What to do:
Report how many lines in the records carry the string "مثلث", and give no further text.

Entries supplied:
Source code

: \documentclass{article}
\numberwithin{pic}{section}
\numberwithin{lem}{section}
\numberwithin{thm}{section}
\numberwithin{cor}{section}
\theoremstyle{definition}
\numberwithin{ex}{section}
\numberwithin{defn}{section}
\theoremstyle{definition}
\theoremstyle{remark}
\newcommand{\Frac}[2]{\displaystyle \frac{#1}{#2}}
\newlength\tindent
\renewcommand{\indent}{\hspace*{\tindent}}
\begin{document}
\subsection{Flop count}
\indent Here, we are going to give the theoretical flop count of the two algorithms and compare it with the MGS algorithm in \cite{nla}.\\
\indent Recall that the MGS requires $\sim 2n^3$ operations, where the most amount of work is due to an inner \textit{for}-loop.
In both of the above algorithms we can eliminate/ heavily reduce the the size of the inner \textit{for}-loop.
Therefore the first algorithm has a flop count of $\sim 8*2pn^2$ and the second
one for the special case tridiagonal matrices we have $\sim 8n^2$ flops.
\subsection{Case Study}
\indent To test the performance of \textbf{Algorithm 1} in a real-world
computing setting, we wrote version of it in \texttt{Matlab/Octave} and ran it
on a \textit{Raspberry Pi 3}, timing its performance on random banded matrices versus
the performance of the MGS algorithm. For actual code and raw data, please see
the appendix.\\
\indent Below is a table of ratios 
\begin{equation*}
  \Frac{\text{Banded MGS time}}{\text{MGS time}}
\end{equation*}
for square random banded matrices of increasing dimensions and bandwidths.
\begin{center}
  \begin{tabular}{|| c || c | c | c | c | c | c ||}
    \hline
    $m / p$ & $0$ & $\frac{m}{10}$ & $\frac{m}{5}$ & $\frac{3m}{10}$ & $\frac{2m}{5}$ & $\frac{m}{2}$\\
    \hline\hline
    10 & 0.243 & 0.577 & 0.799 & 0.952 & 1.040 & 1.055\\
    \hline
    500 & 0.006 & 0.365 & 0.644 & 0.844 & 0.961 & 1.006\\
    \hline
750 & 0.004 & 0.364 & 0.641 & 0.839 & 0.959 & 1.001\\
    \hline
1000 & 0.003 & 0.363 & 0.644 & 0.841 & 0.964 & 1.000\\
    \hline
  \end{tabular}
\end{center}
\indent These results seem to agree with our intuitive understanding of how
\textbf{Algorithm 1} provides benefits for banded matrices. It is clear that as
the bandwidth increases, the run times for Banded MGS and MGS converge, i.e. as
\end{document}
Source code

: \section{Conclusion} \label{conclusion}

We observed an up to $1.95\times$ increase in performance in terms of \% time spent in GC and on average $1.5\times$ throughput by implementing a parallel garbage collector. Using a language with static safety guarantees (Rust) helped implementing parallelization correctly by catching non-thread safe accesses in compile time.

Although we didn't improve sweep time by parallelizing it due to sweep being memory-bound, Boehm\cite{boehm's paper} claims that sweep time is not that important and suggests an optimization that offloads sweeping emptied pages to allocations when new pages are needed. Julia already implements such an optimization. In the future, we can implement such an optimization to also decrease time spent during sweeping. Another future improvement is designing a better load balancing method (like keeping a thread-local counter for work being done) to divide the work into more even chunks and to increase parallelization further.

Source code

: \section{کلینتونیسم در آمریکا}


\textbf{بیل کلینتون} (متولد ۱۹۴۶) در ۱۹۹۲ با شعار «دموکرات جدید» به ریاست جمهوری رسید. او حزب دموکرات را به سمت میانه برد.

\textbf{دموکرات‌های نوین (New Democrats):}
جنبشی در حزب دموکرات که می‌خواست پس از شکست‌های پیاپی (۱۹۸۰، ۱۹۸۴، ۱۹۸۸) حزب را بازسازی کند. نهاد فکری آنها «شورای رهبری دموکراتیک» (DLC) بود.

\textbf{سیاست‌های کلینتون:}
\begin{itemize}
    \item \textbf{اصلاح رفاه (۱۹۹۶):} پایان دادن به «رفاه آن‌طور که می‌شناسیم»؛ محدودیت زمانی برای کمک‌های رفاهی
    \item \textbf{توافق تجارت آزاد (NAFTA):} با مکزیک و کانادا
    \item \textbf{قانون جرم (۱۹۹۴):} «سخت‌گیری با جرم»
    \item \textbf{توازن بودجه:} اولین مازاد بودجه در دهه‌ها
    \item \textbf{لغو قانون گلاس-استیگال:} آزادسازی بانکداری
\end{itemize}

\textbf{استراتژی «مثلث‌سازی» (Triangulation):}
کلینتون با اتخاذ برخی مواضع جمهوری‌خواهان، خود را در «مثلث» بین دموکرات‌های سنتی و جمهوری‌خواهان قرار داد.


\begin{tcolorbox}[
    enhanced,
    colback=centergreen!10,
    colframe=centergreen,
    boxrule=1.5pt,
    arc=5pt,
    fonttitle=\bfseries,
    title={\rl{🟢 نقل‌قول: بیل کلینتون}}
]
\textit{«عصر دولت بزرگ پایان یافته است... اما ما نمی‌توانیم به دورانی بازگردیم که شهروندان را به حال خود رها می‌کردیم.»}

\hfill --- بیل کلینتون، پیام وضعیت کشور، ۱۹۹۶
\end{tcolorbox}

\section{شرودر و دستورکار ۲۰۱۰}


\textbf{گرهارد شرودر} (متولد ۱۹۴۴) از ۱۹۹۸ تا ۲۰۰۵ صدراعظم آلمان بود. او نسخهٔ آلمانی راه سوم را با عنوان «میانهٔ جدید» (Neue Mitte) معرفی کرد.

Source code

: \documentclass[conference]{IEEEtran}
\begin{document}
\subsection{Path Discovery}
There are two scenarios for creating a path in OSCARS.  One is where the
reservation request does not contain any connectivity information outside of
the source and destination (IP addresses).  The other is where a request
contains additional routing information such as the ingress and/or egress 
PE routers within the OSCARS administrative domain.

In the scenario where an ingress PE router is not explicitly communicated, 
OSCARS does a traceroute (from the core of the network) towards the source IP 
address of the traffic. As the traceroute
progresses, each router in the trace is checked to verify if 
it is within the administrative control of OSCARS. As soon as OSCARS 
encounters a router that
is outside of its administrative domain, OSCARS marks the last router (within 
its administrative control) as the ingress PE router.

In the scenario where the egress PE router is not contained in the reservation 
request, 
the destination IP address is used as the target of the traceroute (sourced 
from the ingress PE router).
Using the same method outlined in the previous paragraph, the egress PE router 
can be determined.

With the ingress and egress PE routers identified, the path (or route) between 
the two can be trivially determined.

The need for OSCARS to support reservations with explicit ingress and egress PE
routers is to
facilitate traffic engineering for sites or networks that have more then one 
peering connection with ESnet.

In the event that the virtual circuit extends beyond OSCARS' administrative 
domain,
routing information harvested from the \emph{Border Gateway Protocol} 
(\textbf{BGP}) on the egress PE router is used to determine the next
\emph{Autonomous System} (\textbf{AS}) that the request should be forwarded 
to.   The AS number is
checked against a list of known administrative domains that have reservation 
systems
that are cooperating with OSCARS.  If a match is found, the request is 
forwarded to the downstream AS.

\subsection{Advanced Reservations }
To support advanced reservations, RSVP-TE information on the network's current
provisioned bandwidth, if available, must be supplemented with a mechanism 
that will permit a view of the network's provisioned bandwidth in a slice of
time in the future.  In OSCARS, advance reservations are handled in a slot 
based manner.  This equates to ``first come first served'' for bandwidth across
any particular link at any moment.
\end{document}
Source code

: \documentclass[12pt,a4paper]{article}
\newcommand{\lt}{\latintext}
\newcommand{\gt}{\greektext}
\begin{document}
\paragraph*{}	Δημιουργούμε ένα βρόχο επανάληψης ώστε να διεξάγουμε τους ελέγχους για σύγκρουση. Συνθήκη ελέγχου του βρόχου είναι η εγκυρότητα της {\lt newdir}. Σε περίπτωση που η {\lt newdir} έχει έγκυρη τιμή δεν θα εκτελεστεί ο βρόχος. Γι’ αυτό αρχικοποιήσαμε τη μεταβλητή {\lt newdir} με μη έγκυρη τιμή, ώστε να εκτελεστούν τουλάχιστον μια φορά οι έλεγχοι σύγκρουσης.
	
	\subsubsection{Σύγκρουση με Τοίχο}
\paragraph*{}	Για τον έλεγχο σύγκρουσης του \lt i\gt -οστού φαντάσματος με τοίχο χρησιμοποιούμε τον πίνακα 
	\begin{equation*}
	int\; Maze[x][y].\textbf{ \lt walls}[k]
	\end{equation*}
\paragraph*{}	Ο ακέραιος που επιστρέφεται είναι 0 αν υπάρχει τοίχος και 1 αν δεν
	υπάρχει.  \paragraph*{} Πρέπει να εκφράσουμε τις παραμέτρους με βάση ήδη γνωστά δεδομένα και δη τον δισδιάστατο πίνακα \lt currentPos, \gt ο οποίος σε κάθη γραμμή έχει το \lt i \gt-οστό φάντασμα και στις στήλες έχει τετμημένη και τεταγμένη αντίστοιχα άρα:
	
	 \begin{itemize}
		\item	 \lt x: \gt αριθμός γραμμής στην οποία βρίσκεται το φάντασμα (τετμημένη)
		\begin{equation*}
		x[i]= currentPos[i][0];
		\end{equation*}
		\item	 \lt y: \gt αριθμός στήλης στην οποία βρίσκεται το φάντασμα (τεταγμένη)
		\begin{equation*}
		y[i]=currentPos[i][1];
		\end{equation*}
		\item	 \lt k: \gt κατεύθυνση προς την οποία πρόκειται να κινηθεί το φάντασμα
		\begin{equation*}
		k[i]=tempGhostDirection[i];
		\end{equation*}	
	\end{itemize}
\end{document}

Result for this task:
2